By Earl T. Shinhoster

Vol. 11, No. 1, 1989, pp. 12-13

[Editor’s Note:]On February 2, 1988, fourteen black legislators were arrested in Alabama as they symbolically attempted to scale a fence to remove from the dome of the state capitol the Confederate flag which flies there. The resulting misdemeanor convictions are being appealed, but the incident brought into focus renewed efforts to remove symbols of slavery and segregation from public places. In the essays below, various Southerners speak their minds about the meaning and significance of this controversial symbol.

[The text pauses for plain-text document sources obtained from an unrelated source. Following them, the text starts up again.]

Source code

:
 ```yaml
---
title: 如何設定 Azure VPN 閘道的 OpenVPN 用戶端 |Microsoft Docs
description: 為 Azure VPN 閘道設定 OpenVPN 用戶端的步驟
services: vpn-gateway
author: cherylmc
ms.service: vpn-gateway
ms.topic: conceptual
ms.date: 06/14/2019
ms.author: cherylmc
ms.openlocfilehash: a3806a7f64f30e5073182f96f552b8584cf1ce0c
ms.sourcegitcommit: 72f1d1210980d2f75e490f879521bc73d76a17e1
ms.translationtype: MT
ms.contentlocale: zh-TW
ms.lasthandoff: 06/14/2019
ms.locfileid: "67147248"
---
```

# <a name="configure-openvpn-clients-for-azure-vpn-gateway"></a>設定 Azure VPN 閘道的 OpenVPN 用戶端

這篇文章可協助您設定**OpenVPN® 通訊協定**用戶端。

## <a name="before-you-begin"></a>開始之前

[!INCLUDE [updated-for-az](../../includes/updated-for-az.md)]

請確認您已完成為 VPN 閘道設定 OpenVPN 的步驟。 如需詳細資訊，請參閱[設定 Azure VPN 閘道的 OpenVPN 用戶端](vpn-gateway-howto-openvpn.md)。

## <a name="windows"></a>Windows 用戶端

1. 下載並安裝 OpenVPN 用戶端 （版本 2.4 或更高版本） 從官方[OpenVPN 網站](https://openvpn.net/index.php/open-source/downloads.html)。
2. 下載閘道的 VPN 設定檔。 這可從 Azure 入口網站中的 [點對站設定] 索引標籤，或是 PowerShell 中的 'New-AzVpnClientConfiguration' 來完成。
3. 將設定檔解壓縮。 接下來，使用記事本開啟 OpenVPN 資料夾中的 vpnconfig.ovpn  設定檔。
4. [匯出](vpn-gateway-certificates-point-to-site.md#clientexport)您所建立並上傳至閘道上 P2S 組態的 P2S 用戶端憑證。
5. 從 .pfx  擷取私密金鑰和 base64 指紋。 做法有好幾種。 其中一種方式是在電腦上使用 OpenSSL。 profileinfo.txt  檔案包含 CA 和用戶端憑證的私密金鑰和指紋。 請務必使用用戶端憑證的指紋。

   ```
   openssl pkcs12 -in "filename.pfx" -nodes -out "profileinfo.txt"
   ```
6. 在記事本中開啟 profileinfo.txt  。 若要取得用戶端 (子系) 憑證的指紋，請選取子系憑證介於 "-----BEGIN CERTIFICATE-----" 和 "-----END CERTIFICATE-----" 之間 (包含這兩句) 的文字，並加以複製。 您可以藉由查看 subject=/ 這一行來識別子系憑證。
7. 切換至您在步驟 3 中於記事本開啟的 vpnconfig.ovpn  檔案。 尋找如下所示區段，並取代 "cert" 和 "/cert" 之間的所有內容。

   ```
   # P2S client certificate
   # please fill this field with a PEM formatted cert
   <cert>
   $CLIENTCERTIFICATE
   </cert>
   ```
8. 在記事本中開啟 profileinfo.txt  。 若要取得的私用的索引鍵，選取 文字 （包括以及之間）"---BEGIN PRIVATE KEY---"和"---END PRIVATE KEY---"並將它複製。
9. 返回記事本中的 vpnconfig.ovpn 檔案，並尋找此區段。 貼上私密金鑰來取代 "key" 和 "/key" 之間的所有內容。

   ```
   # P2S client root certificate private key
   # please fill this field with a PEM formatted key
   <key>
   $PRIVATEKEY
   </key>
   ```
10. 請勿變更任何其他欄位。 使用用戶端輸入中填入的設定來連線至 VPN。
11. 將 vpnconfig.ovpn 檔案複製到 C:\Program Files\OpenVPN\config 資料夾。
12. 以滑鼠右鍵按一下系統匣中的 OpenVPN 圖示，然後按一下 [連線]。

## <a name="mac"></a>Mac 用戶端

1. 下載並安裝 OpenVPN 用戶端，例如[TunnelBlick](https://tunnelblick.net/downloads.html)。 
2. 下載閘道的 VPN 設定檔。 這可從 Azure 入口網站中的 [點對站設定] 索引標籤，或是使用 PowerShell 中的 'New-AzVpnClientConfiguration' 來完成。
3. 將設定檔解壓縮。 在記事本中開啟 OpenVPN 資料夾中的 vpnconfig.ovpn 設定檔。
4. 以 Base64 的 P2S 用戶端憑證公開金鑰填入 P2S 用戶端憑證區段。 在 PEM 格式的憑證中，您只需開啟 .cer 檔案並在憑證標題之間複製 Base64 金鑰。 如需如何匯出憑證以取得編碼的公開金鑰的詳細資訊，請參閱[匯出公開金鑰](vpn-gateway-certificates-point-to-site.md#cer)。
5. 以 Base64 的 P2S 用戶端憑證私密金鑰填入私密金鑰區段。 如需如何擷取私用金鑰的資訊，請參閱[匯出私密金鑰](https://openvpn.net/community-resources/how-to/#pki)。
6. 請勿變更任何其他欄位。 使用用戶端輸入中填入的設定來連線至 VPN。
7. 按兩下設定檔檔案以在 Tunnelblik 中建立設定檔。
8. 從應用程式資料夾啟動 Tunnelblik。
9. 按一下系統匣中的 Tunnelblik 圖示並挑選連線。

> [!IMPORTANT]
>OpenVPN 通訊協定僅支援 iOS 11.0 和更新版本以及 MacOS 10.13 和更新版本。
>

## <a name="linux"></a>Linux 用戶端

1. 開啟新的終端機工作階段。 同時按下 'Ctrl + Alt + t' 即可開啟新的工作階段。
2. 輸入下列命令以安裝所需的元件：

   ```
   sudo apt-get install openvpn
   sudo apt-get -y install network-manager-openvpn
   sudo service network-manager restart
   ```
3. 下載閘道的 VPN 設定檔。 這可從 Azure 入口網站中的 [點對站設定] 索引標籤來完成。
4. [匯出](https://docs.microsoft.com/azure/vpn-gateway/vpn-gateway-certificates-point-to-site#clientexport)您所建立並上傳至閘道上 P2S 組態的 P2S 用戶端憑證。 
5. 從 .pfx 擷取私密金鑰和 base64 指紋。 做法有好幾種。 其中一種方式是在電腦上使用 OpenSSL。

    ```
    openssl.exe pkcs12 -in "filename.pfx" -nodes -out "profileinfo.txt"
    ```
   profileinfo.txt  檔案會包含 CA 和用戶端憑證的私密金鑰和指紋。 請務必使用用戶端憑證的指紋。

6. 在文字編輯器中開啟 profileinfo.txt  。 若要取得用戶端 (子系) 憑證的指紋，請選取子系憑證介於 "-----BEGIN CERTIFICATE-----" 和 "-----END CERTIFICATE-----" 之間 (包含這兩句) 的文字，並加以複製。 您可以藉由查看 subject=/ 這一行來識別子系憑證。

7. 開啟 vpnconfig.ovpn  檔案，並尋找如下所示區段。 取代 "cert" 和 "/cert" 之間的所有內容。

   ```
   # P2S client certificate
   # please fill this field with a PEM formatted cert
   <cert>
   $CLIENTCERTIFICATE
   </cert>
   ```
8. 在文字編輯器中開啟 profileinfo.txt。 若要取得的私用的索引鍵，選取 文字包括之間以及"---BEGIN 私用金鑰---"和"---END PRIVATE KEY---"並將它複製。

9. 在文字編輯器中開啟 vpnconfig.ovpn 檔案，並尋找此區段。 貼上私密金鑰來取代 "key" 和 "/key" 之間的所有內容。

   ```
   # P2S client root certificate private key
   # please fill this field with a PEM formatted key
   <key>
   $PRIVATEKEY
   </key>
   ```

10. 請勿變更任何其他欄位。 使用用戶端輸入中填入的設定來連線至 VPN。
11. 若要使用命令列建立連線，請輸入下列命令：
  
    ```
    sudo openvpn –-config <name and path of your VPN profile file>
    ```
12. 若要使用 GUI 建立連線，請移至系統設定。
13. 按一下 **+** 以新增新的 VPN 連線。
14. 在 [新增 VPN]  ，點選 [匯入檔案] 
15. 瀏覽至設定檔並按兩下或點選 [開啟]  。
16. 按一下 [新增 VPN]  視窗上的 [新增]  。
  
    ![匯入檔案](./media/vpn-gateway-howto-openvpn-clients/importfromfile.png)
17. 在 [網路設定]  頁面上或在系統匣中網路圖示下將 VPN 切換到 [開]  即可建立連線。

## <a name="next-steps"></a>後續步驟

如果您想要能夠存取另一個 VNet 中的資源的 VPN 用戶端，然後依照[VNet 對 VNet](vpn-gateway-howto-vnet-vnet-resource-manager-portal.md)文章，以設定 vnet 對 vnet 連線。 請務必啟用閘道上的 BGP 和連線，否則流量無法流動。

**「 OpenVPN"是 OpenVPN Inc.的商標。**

The Confederacy lives in the hearts and minds of the people of the Southland and the United States of America. Symbols are hard to die and harder still to demystify. In March 1987, the delegates to the Southeast Region NAACP Leadership Conference, meeting in Greenville, S.C., passed a resolution calling for the removal of the Confederate battle flags that fly atop state capitol buildings in Alabama and South Carolina and the removal of the Confederate battle flag from the official state flags in Mississippi and Georgia. The NAACP views the continued present display and misuse of the Confederate battle flag as an act of defiance and resistance of a defeated cause and vanquished philosophy. This symbol, the captured Confederate battle flag, is said to be the symbol of a people who fought against tyranny and for independence. That it represents the heritage and culture of the Southland and flies today as a tribute and memorial to those who sacrificed their lives for a cause. Indeed, the War of Rebellion–the Civil War between 1861-1865, was nothing short of America’s own holocaust. Over 600,000 men in gray and blue gave their lives. One of every four Southern white males between the ages of 18 and 40 died.

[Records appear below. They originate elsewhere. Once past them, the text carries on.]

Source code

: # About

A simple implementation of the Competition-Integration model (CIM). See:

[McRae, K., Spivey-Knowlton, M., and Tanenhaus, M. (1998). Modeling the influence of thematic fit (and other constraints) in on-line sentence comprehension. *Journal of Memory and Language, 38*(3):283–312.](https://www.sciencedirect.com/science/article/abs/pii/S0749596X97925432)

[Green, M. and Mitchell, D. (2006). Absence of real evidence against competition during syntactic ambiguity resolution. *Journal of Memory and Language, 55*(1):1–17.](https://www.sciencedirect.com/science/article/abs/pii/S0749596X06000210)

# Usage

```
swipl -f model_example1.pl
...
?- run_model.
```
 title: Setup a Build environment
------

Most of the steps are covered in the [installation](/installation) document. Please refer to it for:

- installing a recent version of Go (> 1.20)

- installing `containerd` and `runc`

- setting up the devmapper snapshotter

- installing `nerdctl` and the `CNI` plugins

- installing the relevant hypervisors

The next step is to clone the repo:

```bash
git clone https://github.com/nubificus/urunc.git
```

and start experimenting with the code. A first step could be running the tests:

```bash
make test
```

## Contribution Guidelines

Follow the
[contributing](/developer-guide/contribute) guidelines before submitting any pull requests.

Historians disagree over the causes of secession and the war. Some suggest that the war was fought over the issue of Southern independence from a tyrannical majority, while others suggest that the issue was preservation of the Union. Regardless, the question of African slavery and the economic advantages and disadvantages created by the “peculiar institution” is interwoven into any full discussion of the war’s causes. In fact, the course of the war was greatly affected by the presence and role of the African slaves and free Africans in the South and North.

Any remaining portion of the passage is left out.